### Work to be completed
Every line from the one with "- [三星 Galaxy" to the end of the data needs to be copied exactly, and no line before it.
[Source data — start]
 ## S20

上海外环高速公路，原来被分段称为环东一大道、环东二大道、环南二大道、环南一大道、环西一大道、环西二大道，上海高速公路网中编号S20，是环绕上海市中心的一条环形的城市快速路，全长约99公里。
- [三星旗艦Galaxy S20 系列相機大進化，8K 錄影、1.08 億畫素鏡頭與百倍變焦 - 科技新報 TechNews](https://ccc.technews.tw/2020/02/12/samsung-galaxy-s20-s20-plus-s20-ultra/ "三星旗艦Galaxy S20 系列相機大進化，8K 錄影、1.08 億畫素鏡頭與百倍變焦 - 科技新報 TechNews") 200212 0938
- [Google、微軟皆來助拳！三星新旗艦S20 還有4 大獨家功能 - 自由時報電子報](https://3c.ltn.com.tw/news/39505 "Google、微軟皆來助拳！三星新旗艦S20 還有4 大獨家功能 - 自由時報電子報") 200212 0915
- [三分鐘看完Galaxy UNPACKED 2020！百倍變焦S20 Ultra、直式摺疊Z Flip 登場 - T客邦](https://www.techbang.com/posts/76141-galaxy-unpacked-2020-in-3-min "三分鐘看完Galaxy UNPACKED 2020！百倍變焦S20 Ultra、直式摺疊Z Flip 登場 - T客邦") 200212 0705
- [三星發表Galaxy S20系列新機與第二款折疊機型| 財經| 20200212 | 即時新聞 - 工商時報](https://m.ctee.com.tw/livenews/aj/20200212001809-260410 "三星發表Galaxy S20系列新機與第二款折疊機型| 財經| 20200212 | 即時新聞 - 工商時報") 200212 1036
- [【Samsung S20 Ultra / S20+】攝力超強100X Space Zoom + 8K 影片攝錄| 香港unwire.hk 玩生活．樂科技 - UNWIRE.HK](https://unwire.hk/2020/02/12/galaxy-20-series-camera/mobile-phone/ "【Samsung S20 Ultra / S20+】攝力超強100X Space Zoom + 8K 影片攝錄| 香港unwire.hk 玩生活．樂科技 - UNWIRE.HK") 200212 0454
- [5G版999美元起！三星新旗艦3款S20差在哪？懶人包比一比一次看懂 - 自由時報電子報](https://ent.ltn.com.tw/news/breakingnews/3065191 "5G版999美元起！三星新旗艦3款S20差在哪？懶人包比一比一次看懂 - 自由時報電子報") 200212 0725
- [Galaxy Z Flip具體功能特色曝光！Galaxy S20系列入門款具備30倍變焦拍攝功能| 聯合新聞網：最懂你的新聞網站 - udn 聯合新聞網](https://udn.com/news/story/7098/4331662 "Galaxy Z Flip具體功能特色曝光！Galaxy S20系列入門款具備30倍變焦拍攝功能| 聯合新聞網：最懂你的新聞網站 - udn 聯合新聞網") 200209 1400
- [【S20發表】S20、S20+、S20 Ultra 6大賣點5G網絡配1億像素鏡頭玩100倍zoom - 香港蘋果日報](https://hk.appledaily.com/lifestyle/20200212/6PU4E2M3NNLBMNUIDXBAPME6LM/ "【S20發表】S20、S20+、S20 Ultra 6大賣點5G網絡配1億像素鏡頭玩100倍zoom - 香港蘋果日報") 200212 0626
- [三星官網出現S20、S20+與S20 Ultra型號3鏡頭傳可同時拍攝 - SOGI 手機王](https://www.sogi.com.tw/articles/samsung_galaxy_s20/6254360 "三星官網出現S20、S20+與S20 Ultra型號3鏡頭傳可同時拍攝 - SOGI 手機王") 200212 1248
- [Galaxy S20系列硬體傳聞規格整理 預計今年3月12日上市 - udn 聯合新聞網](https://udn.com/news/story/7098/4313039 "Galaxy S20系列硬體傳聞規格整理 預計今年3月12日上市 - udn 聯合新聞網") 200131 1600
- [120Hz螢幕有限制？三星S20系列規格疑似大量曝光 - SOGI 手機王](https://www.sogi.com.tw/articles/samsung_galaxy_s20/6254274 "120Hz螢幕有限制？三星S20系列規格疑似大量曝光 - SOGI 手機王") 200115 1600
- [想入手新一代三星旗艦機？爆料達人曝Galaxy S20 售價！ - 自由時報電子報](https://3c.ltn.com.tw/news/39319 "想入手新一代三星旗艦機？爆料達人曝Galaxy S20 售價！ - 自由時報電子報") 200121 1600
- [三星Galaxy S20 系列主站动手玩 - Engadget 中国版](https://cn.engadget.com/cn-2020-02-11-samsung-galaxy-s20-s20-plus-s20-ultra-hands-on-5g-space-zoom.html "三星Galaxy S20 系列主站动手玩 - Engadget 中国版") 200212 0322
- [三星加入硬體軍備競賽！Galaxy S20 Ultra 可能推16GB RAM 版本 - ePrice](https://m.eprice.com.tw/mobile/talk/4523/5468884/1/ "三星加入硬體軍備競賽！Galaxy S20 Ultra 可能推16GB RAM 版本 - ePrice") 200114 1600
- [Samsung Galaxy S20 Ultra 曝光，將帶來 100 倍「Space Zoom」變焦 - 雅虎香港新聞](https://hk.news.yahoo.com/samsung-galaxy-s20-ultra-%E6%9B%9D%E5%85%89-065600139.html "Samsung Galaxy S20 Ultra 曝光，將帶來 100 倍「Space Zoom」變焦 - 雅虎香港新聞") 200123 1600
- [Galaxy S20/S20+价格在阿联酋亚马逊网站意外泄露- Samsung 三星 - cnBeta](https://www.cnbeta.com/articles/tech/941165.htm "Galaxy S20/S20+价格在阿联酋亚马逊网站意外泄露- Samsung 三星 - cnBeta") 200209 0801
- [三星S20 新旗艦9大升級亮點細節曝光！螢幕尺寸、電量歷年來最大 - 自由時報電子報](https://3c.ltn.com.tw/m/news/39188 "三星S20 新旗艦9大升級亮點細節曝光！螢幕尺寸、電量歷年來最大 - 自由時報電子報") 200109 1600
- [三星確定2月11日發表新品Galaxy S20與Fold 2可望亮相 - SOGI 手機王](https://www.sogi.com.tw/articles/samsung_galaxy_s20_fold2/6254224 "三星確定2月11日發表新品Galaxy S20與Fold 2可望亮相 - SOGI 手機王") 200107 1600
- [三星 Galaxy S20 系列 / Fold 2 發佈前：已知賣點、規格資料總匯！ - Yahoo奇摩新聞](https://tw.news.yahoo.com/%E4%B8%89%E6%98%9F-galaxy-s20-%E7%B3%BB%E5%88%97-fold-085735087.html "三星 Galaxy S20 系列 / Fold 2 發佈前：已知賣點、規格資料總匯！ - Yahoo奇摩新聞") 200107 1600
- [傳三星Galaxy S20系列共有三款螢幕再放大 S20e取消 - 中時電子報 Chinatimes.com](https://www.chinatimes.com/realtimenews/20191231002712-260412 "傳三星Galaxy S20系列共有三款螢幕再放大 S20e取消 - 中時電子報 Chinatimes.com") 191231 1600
[Source data — finish]
### Expected output
- [三星 Galaxy S20 系列 / Fold 2 發佈前：已知賣點、規格資料總匯！ - Yahoo奇摩新聞](https://tw.news.yahoo.com/%E4%B8%89%E6%98%9F-galaxy-s20-%E7%B3%BB%E5%88%97-fold-085735087.html "三星 Galaxy S20 系列 / Fold 2 發佈前：已知賣點、規格資料總匯！ - Yahoo奇摩新聞") 200107 1600
- [傳三星Galaxy S20系列共有三款螢幕再放大 S20e取消 - 中時電子報 Chinatimes.com](https://www.chinatimes.com/realtimenews/20191231002712-260412 "傳三星Galaxy S20系列共有三款螢幕再放大 S20e取消 - 中時電子報 Chinatimes.com") 191231 1600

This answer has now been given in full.